===== Task inputs =====
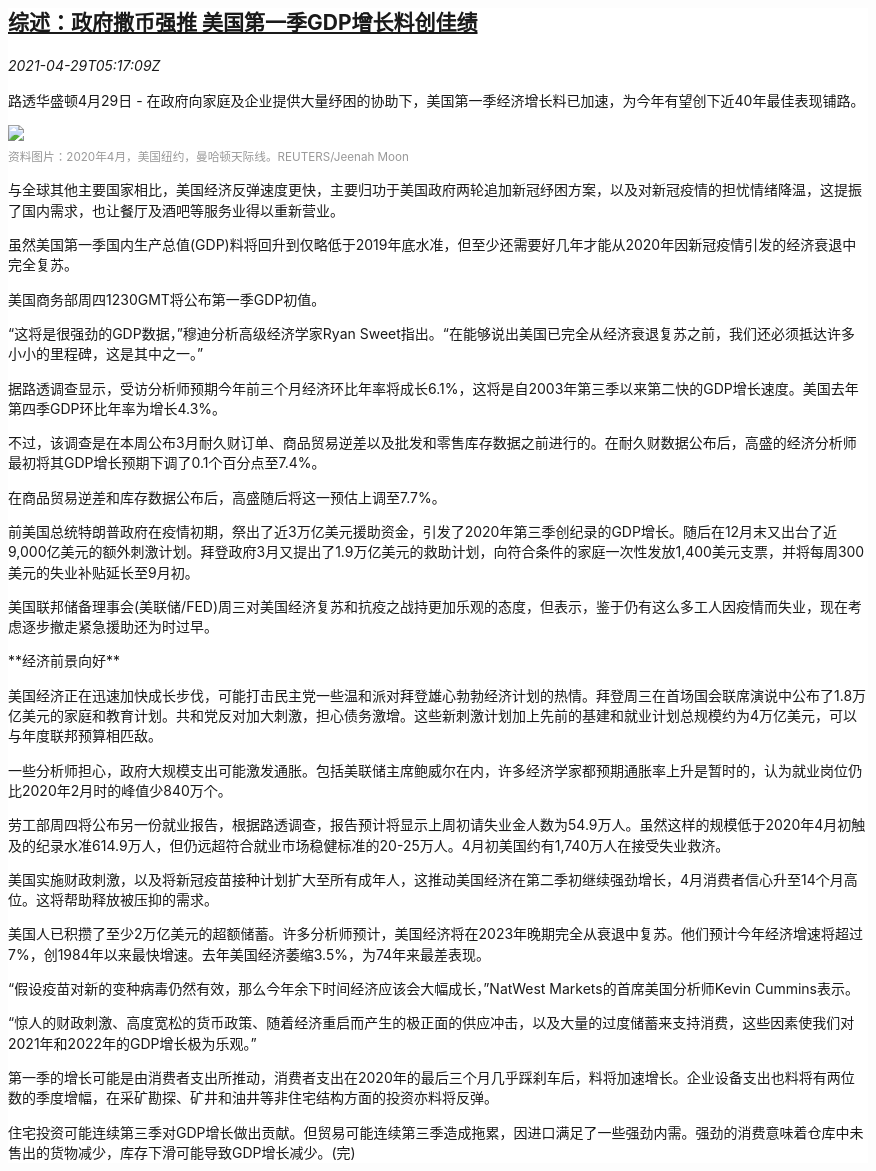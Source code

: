 
[综述：政府撒币强推 美国第一季GDP增长料创佳绩](https://cn.reuters.com/article/us-q1-gdp-forecast-0429-idCNKBS2CG0FA)
------

<div><i>2021-04-29T05:17:09Z</i></div><p>路透华盛顿4月29日 - 在政府向家庭及企业提供大量纾困的协助下，美国第一季经济增长料已加速，为今年有望创下近40年最佳表现铺路。</p><img src="https://static.reuters.com/resources/r/?m=02&d=20210429&t=2&i=1560314215&r=LYNXMPEH3S06N" width="100%"><div><small style="color: #999;">资料图片：2020年4月，美国纽约，曼哈顿天际线。REUTERS/Jeenah Moon</small></div><p>与全球其他主要国家相比，美国经济反弹速度更快，主要归功于美国政府两轮追加新冠纾困方案，以及对新冠疫情的担忧情绪降温，这提振了国内需求，也让餐厅及酒吧等服务业得以重新营业。</p><p>虽然美国第一季国内生产总值(GDP)料将回升到仅略低于2019年底水准，但至少还需要好几年才能从2020年因新冠疫情引发的经济衰退中完全复苏。</p><p>美国商务部周四1230GMT将公布第一季GDP初值。</p><p>“这将是很强劲的GDP数据，”穆迪分析高级经济学家Ryan Sweet指出。“在能够说出美国已完全从经济衰退复苏之前，我们还必须抵达许多小小的里程碑，这是其中之一。”</p><p>据路透调查显示，受访分析师预期今年前三个月经济环比年率将成长6.1%，这将是自2003年第三季以来第二快的GDP增长速度。美国去年第四季GDP环比年率为增长4.3%。</p><p>不过，该调查是在本周公布3月耐久财订单、商品贸易逆差以及批发和零售库存数据之前进行的。在耐久财数据公布后，高盛的经济分析师最初将其GDP增长预期下调了0.1个百分点至7.4%。</p><p>在商品贸易逆差和库存数据公布后，高盛随后将这一预估上调至7.7%。</p><p>前美国总统特朗普政府在疫情初期，祭出了近3万亿美元援助资金，引发了2020年第三季创纪录的GDP增长。随后在12月末又出台了近9,000亿美元的额外刺激计划。拜登政府3月又提出了1.9万亿美元的救助计划，向符合条件的家庭一次性发放1,400美元支票，并将每周300美元的失业补贴延长至9月初。</p><p>美国联邦储备理事会(美联储/FED)周三对美国经济复苏和抗疫之战持更加乐观的态度，但表示，鉴于仍有这么多工人因疫情而失业，现在考虑逐步撤走紧急援助还为时过早。</p><p>**经济前景向好**</p><p>美国经济正在迅速加快成长步伐，可能打击民主党一些温和派对拜登雄心勃勃经济计划的热情。拜登周三在首场国会联席演说中公布了1.8万亿美元的家庭和教育计划。共和党反对加大刺激，担心债务激增。这些新刺激计划加上先前的基建和就业计划总规模约为4万亿美元，可以与年度联邦预算相匹敌。</p><p>一些分析师担心，政府大规模支出可能激发通胀。包括美联储主席鲍威尔在内，许多经济学家都预期通胀率上升是暂时的，认为就业岗位仍比2020年2月时的峰值少840万个。</p><p>劳工部周四将公布另一份就业报告，根据路透调查，报告预计将显示上周初请失业金人数为54.9万人。虽然这样的规模低于2020年4月初触及的纪录水准614.9万人，但仍远超符合就业市场稳健标准的20-25万人。4月初美国约有1,740万人在接受失业救济。</p><p>美国实施财政刺激，以及将新冠疫苗接种计划扩大至所有成年人，这推动美国经济在第二季初继续强劲增长，4月消费者信心升至14个月高位。这将帮助释放被压抑的需求。</p><p>美国人已积攒了至少2万亿美元的超额储蓄。许多分析师预计，美国经济将在2023年晚期完全从衰退中复苏。他们预计今年经济增速将超过7%，创1984年以来最快增速。去年美国经济萎缩3.5%，为74年来最差表现。</p><p>“假设疫苗对新的变种病毒仍然有效，那么今年余下时间经济应该会大幅成长，”NatWest Markets的首席美国分析师Kevin Cummins表示。</p><p>“惊人的财政刺激、高度宽松的货币政策、随着经济重启而产生的极正面的供应冲击，以及大量的过度储蓄来支持消费，这些因素使我们对2021年和2022年的GDP增长极为乐观。”</p><p>第一季的增长可能是由消费者支出所推动，消费者支出在2020年的最后三个月几乎踩刹车后，料将加速增长。企业设备支出也料将有两位数的季度增幅，在采矿勘探、矿井和油井等非住宅结构方面的投资亦料将反弹。</p><p>住宅投资可能连续第三季对GDP增长做出贡献。但贸易可能连续第三季造成拖累，因进口满足了一些强劲内需。强劲的消费意味着仓库中未售出的货物减少，库存下滑可能导致GDP增长减少。(完)</p>
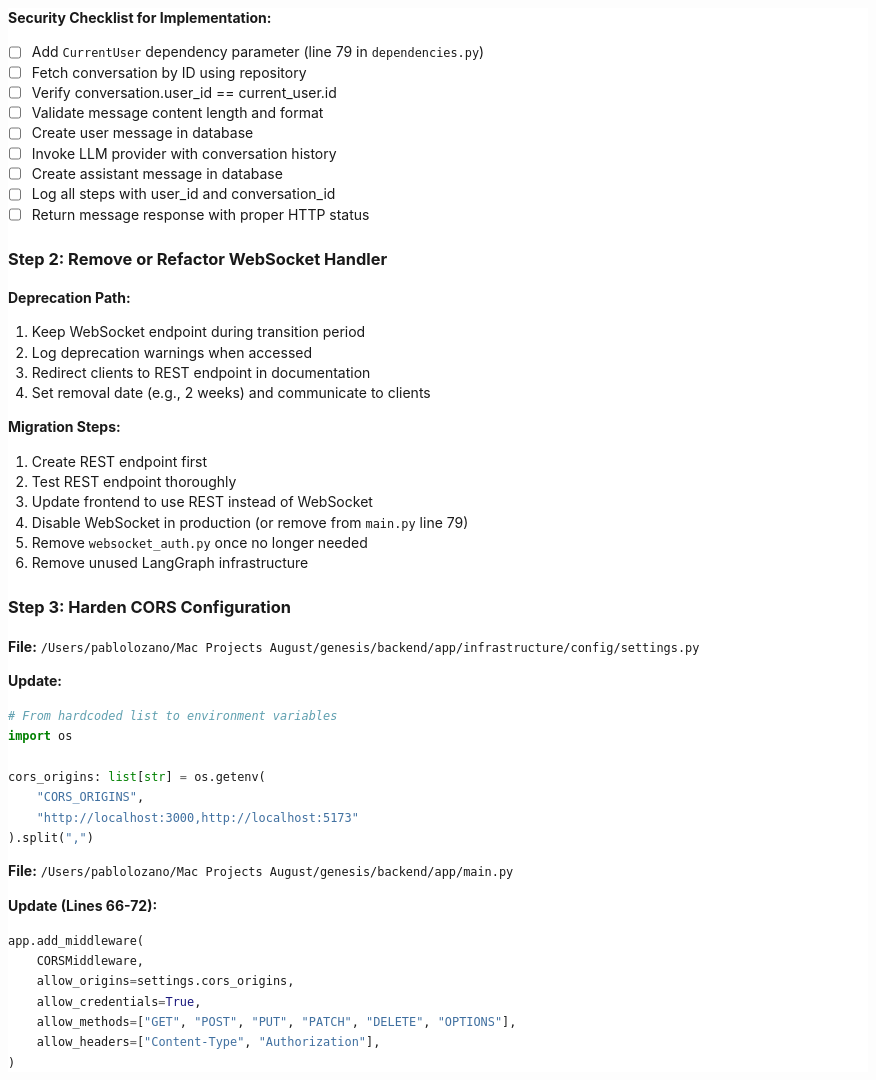 **Security Checklist for Implementation:**
- [ ] Add `CurrentUser` dependency parameter (line 79 in `dependencies.py`)
- [ ] Fetch conversation by ID using repository
- [ ] Verify conversation.user_id == current_user.id
- [ ] Validate message content length and format
- [ ] Create user message in database
- [ ] Invoke LLM provider with conversation history
- [ ] Create assistant message in database
- [ ] Log all steps with user_id and conversation_id
- [ ] Return message response with proper HTTP status

### Step 2: Remove or Refactor WebSocket Handler

**Deprecation Path:**
1. Keep WebSocket endpoint during transition period
2. Log deprecation warnings when accessed
3. Redirect clients to REST endpoint in documentation
4. Set removal date (e.g., 2 weeks) and communicate to clients

**Migration Steps:**
1. Create REST endpoint first
2. Test REST endpoint thoroughly
3. Update frontend to use REST instead of WebSocket
4. Disable WebSocket in production (or remove from `main.py` line 79)
5. Remove `websocket_auth.py` once no longer needed
6. Remove unused LangGraph infrastructure

### Step 3: Harden CORS Configuration

**File:** `/Users/pablolozano/Mac Projects August/genesis/backend/app/infrastructure/config/settings.py`

**Update:**
```python
# From hardcoded list to environment variables
import os

cors_origins: list[str] = os.getenv(
    "CORS_ORIGINS",
    "http://localhost:3000,http://localhost:5173"
).split(",")
```

**File:** `/Users/pablolozano/Mac Projects August/genesis/backend/app/main.py`

**Update (Lines 66-72):**
```python
app.add_middleware(
    CORSMiddleware,
    allow_origins=settings.cors_origins,
    allow_credentials=True,
    allow_methods=["GET", "POST", "PUT", "PATCH", "DELETE", "OPTIONS"],
    allow_headers=["Content-Type", "Authorization"],
)
```
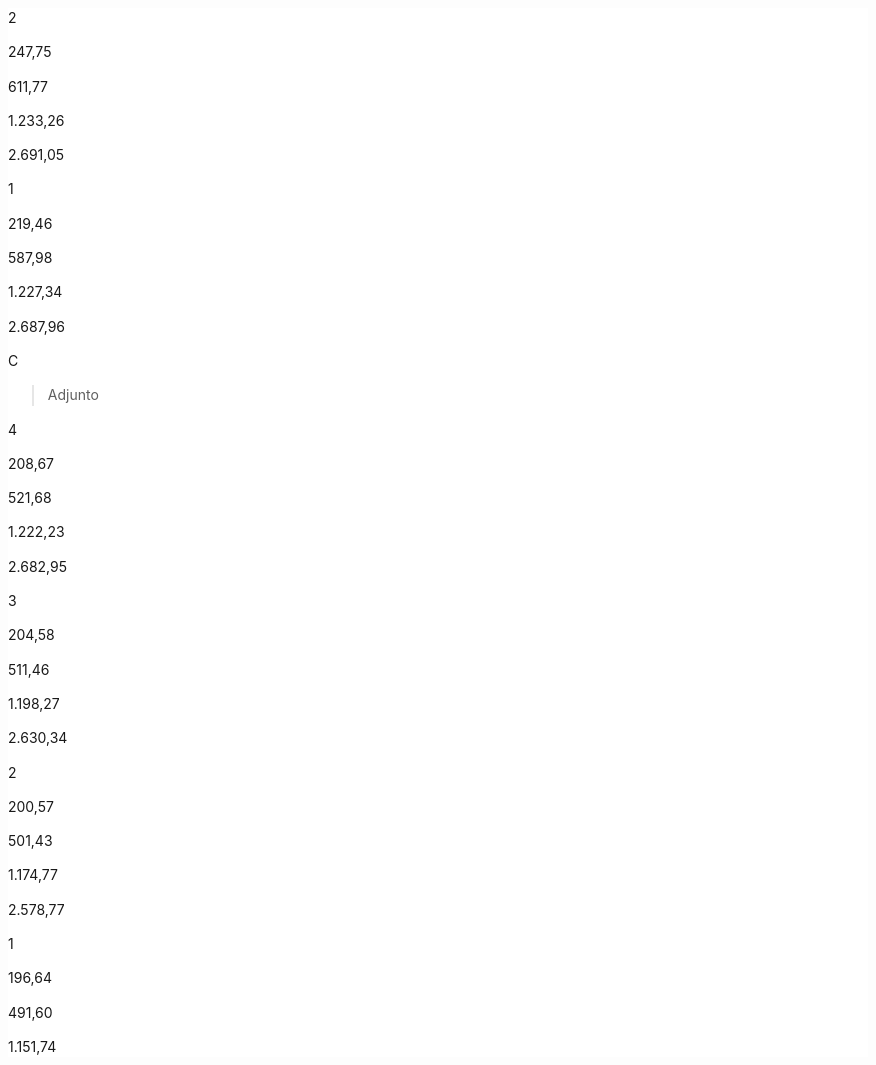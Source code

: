 
2

247,75

611,77

1.233,26

2.691,05


1

219,46

587,98

1.227,34

2.687,96


C

> Adjunto

4

208,67

521,68

1.222,23

2.682,95


3

204,58

511,46

1.198,27

2.630,34


2

200,57

501,43

1.174,77

2.578,77


1

196,64

491,60

1.151,74
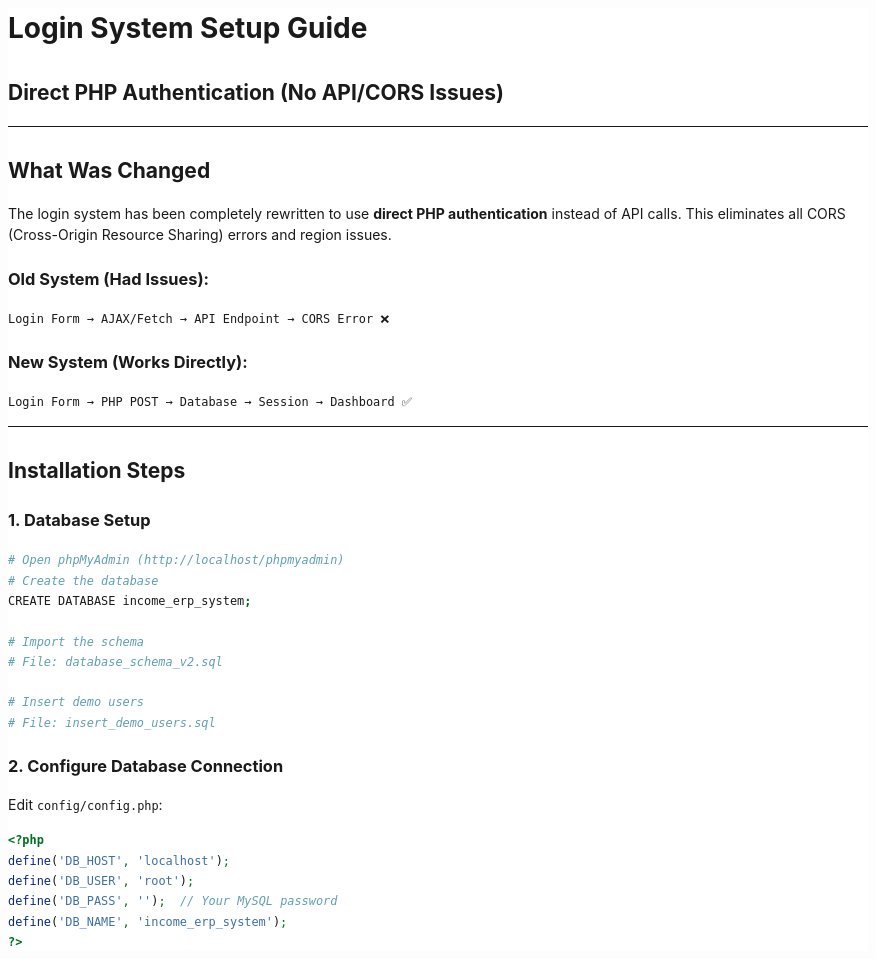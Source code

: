 # Login System Setup Guide
## Direct PHP Authentication (No API/CORS Issues)

---

## What Was Changed

The login system has been completely rewritten to use **direct PHP authentication** instead of API calls. This eliminates all CORS (Cross-Origin Resource Sharing) errors and region issues.

### Old System (Had Issues):
```
Login Form → AJAX/Fetch → API Endpoint → CORS Error ❌
```

### New System (Works Directly):
```
Login Form → PHP POST → Database → Session → Dashboard ✅
```

---

## Installation Steps

### 1. Database Setup

```bash
# Open phpMyAdmin (http://localhost/phpmyadmin)
# Create the database
CREATE DATABASE income_erp_system;

# Import the schema
# File: database_schema_v2.sql

# Insert demo users
# File: insert_demo_users.sql
```

### 2. Configure Database Connection

Edit `config/config.php`:

```php
<?php
define('DB_HOST', 'localhost');
define('DB_USER', 'root');
define('DB_PASS', '');  // Your MySQL password
define('DB_NAME', 'income_erp_system');
?>
```

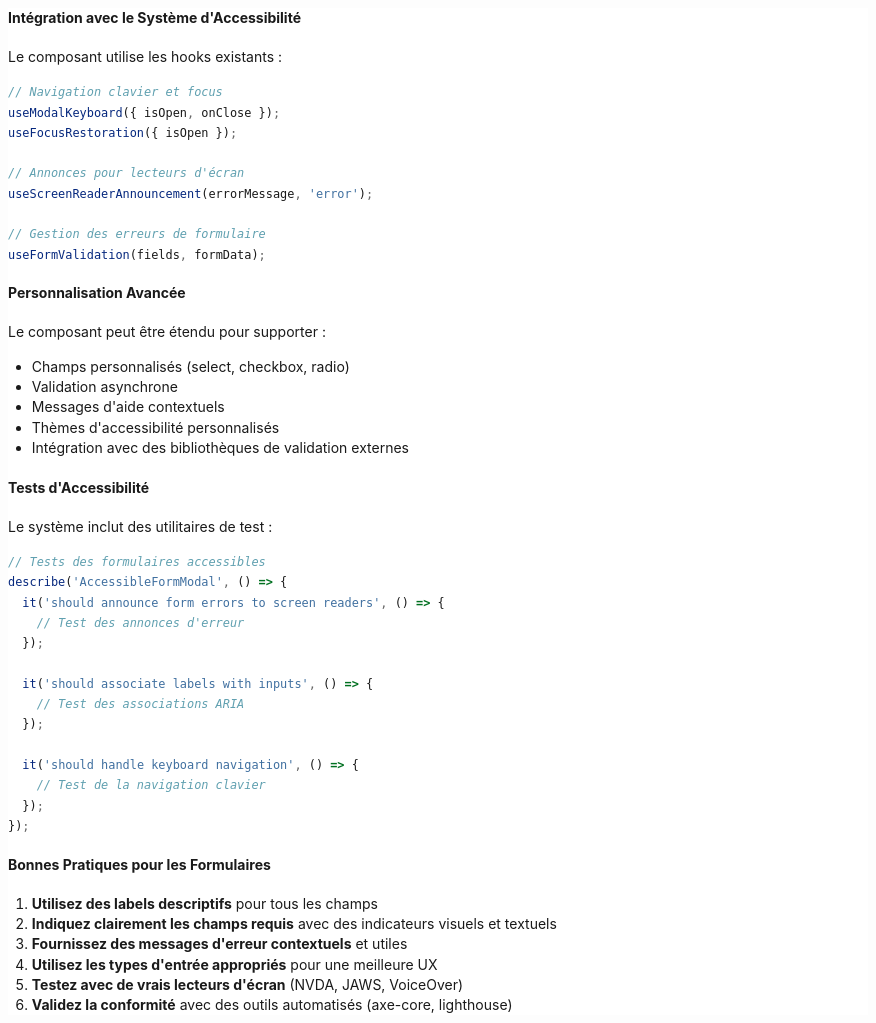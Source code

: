 #### Intégration avec le Système d'Accessibilité

Le composant utilise les hooks existants :

```typescript
// Navigation clavier et focus
useModalKeyboard({ isOpen, onClose });
useFocusRestoration({ isOpen });

// Annonces pour lecteurs d'écran
useScreenReaderAnnouncement(errorMessage, 'error');

// Gestion des erreurs de formulaire
useFormValidation(fields, formData);
```

#### Personnalisation Avancée

Le composant peut être étendu pour supporter :

- Champs personnalisés (select, checkbox, radio)
- Validation asynchrone
- Messages d'aide contextuels
- Thèmes d'accessibilité personnalisés
- Intégration avec des bibliothèques de validation externes

#### Tests d'Accessibilité

Le système inclut des utilitaires de test :

```typescript
// Tests des formulaires accessibles
describe('AccessibleFormModal', () => {
  it('should announce form errors to screen readers', () => {
    // Test des annonces d'erreur
  });

  it('should associate labels with inputs', () => {
    // Test des associations ARIA
  });

  it('should handle keyboard navigation', () => {
    // Test de la navigation clavier
  });
});
```

#### Bonnes Pratiques pour les Formulaires

1. **Utilisez des labels descriptifs** pour tous les champs
2. **Indiquez clairement les champs requis** avec des indicateurs visuels et textuels
3. **Fournissez des messages d'erreur contextuels** et utiles
4. **Utilisez les types d'entrée appropriés** pour une meilleure UX
5. **Testez avec de vrais lecteurs d'écran** (NVDA, JAWS, VoiceOver)
6. **Validez la conformité** avec des outils automatisés (axe-core, lighthouse)
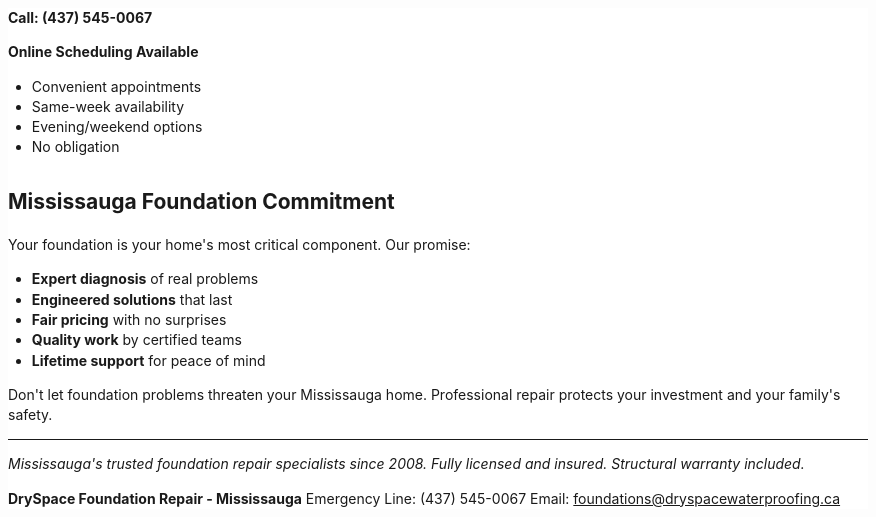 **Call: (437) 545-0067**

**Online Scheduling Available**
- Convenient appointments
- Same-week availability
- Evening/weekend options
- No obligation

</div>

## Mississauga Foundation Commitment

Your foundation is your home's most critical component. Our promise:

- **Expert diagnosis** of real problems
- **Engineered solutions** that last
- **Fair pricing** with no surprises
- **Quality work** by certified teams
- **Lifetime support** for peace of mind

Don't let foundation problems threaten your Mississauga home. Professional repair protects your investment and your family's safety.

---

*Mississauga's trusted foundation repair specialists since 2008. Fully licensed and insured. Structural warranty included.*

**DrySpace Foundation Repair - Mississauga**
Emergency Line: (437) 545-0067
Email: foundations@dryspacewaterproofing.ca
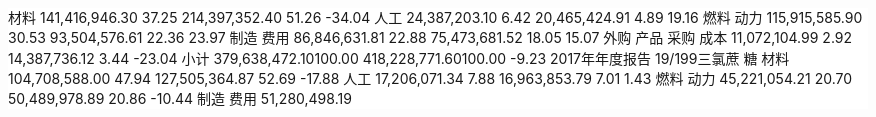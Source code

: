 材料
141,416,946.30
37.25
214,397,352.40
51.26
-34.04
人工
24,387,203.10
6.42
20,465,424.91
4.89
19.16
燃料
动力
115,915,585.90
30.53
93,504,576.61
22.36
23.97
制造
费用
86,846,631.81
22.88
75,473,681.52
18.05
15.07
外购
产品
采购
成本
11,072,104.99
2.92
14,387,736.12
3.44
-23.04
小计
379,638,472.10100.00
418,228,771.60100.00
-9.23
2017年年度报告
19/199三氯蔗
糖
材料
104,708,588.00
47.94
127,505,364.87
52.69
-17.88
人工
17,206,071.34
7.88
16,963,853.79
7.01
1.43
燃料
动力
45,221,054.21
20.70
50,489,978.89
20.86
-10.44
制造
费用
51,280,498.19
=====
Using the material, show each line where the string "settings" can be found.

• [Task result]
**File:** `/Users/pablolozano/Mac Projects August/genesis/backend/app/infrastructure/config/settings.py`
    allow_origins=settings.cors_origins,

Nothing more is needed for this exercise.